The Big Difference between Muslims in the US and Here


There’s orthodox Islam. Political Islam. Polder-Islam. Euro-Islam. But there is also still the American variant of Islam. I have never heard of it. That is remarkable, as the U.S. is known as a unique picture of a successful integration of minorities in that country.

Two years ago, Newsweek disclosed in a long article how wonderfully integrated American Muslims were in the U.S. In any case, the conclusion was that European Muslims are less integrated in Europe than Muslims in the U.S. The American ones are less often unemployed, higher educated, more politically active, and they get paid relatively well.

I admit: American Muslims feel American in the first place and articulate that, whilst it is more difficult for a Muslim here to feel completely Dutch, even when the person at issue is born and raised in the Netherlands. Logically, it is because America has, in contrast with Holland, a long migration history. America has been built by migrants and therefore is preeminently a migration country. Both old as well as new migrants quickly feel at home.

In the United States, the importance of full and responsible citizenship is emphasized. Ethnic and religious origins are less important. In the Netherlands, the New Dutch are still seen as outsiders, despite whether they are born here or not. In the public debate, they are often put away as ‘they’ who cause problems, those who do not want to adapt and who – when it comes to Muslims – are followers of a retarded faith.

In Jordan, I meet many Arab women who live in America. They praise the country for its tolerance; Muslim women seldom have to explain why they wear a head kerchief, or defend their faith. Of course prejudices about Islam exist in the U.S. and racism lies in wait. Nevertheless, the women whom I talked to felt 100 percent American.

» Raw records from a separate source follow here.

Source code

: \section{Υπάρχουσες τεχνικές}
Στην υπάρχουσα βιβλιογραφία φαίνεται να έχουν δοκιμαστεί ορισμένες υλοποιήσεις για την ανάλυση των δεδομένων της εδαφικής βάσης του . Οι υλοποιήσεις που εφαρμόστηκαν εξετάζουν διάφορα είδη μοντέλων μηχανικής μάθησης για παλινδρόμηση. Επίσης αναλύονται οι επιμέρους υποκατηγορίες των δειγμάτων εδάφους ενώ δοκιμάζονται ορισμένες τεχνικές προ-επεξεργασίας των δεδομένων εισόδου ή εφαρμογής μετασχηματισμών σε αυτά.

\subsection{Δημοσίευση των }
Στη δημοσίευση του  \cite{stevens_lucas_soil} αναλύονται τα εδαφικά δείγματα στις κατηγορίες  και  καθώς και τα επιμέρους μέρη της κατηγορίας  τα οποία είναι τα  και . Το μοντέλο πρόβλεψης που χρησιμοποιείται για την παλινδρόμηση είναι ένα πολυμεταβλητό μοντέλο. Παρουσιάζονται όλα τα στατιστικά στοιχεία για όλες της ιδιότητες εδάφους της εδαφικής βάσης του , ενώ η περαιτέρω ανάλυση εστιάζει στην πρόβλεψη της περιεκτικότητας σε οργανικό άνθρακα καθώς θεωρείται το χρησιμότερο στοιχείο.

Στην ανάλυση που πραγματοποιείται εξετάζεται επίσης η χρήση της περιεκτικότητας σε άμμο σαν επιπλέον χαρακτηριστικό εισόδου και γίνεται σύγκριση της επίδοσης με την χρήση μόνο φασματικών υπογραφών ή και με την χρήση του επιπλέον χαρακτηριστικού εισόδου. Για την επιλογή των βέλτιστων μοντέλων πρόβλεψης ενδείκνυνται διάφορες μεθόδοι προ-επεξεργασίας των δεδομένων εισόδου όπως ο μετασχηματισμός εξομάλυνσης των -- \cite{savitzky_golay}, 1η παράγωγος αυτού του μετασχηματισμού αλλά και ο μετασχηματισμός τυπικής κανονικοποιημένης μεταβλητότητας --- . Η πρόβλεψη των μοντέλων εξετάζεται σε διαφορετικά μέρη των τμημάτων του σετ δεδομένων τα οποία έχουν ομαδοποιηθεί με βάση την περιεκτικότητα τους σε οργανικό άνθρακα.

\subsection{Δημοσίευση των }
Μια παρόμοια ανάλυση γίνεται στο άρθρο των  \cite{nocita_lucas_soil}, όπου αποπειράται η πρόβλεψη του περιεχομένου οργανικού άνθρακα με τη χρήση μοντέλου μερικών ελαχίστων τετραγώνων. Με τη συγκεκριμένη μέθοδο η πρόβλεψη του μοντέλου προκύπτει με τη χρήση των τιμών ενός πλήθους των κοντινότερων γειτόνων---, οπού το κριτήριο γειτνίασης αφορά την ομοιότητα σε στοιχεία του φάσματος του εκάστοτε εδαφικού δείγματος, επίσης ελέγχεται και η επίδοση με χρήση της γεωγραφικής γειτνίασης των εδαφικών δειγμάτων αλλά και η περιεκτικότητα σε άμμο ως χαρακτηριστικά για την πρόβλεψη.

I find their loyalty to that country striking. America completely offered them a chance for full citizenship, and with that America is their new homeland. The Muslim community in America is not, like in Holland, constantly criticized for their ‘deviating’ values because these also exist in any other random ethnic or religious community.

In a multiform society, it is no more than normal that deviating values exist. Of course shared values also exist, like respect for the national legal system. Within that legal system, everyone cherishes the freedom to design his or her life.

A strong democratic society exists by the grace of the space there is to let shared and deviating values peacefully coexist. America is the ultimate proof that this is possible. That is also the reason why American Muslims have taken America into their hearts and dare to call themselves American without embarrassment.

How different it is in Holland, where broker in fear, Geert Wilders, tries to achieve the exact opposite. He wants to isolate and demonize Muslims and spread fear among the majority of the population. Wilders denies Muslims the right to feel like full citizens of society. In the old days, the word tolerance was used to protect the rights of minorities against the majority, but in this Wilders-era, tolerance is used to insult and humiliate the weakest groups.

Yet, hate preacher Geert Wilders is not the biggest danger. Rather, it is the hypocritical CDA of Balkenende and the VVD of scaredy-cat Rutte that worries me. To get into favor with the people, both parties flirt with the PVV: government participation with the broker in fear is not excluded.